Brief: When a line of the entries contains "American", please list that line.

Working data:

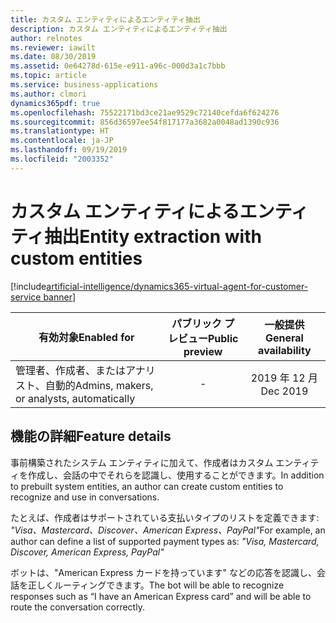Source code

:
 ```yaml
---
title: カスタム エンティティによるエンティティ抽出
description: カスタム エンティティによるエンティティ抽出
author: relnotes
ms.reviewer: iawilt
ms.date: 08/30/2019
ms.assetid: 0e64278d-615e-e911-a96c-000d3a1c7bbb
ms.topic: article
ms.service: business-applications
ms.author: clmori
dynamics365pdf: true
ms.openlocfilehash: 75522171bd3ce21ae9529c72140cefda6f624276
ms.sourcegitcommit: 856d36597ee54f817177a3682a0048ad1390c936
ms.translationtype: HT
ms.contentlocale: ja-JP
ms.lasthandoff: 09/19/2019
ms.locfileid: "2003352"
---
```

# <a name="entity-extraction-with-custom-entities"></a><span data-ttu-id="62a71-103">カスタム エンティティによるエンティティ抽出</span><span class="sxs-lookup"><span data-stu-id="62a71-103">Entity extraction with custom entities</span></span>
[!include[artificial-intelligence/dynamics365-virtual-agent-for-customer-service banner](../includes/artificial-intelligence/dynamics365-virtual-agent-for-customer-service.md)]

| <span data-ttu-id="62a71-104">有効対象</span><span class="sxs-lookup"><span data-stu-id="62a71-104">Enabled for</span></span>    |  <span data-ttu-id="62a71-105">パブリック プレビュー</span><span class="sxs-lookup"><span data-stu-id="62a71-105">Public preview</span></span> | <span data-ttu-id="62a71-106">一般提供</span><span class="sxs-lookup"><span data-stu-id="62a71-106">General availability</span></span> | 
| ---------- | :----------: |:----------: |
|<span data-ttu-id="62a71-107">管理者、作成者、またはアナリスト、自動的</span><span class="sxs-lookup"><span data-stu-id="62a71-107">Admins, makers, or analysts, automatically</span></span>|-| <span data-ttu-id="62a71-108">2019 年 12 月</span><span class="sxs-lookup"><span data-stu-id="62a71-108">Dec 2019</span></span>|






## <a name="feature-details"></a><span data-ttu-id="62a71-109">機能の詳細</span><span class="sxs-lookup"><span data-stu-id="62a71-109">Feature details</span></span>
<!--feature detail start -->
<span data-ttu-id="62a71-110">事前構築されたシステム エンティティに加えて、作成者はカスタム エンティティを作成し、会話の中でそれらを認識し、使用することができます。</span><span class="sxs-lookup"><span data-stu-id="62a71-110">In addition to prebuilt system entities, an author can create custom entities to recognize and use in conversations.</span></span> 
 
<span data-ttu-id="62a71-111">たとえば、作成者はサポートされている支払いタイプのリストを定義できます: _"Visa、Mastercard、Discover、American Express、PayPal"_</span><span class="sxs-lookup"><span data-stu-id="62a71-111">For example, an author can define a list of supported payment types as: _"Visa, Mastercard, Discover, American Express, PayPal"_</span></span>

<span data-ttu-id="62a71-112">ボットは、"American Express カードを持っています" などの応答を認識し、会話を正しくルーティングできます。</span><span class="sxs-lookup"><span data-stu-id="62a71-112">The bot will be able to recognize responses such as “I have an American Express card” and will be able to route the conversation correctly.</span></span>
<!--feature detail end -->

Answer for this exercise:
<span data-ttu-id="62a71-111">たとえば、作成者はサポートされている支払いタイプのリストを定義できます: _"Visa、Mastercard、Discover、American Express、PayPal"_</span><span class="sxs-lookup"><span data-stu-id="62a71-111">For example, an author can define a list of supported payment types as: _"Visa, Mastercard, Discover, American Express, PayPal"_</span></span>
<span data-ttu-id="62a71-112">ボットは、"American Express カードを持っています" などの応答を認識し、会話を正しくルーティングできます。</span><span class="sxs-lookup"><span data-stu-id="62a71-112">The bot will be able to recognize responses such as “I have an American Express card” and will be able to route the conversation correctly.</span></span>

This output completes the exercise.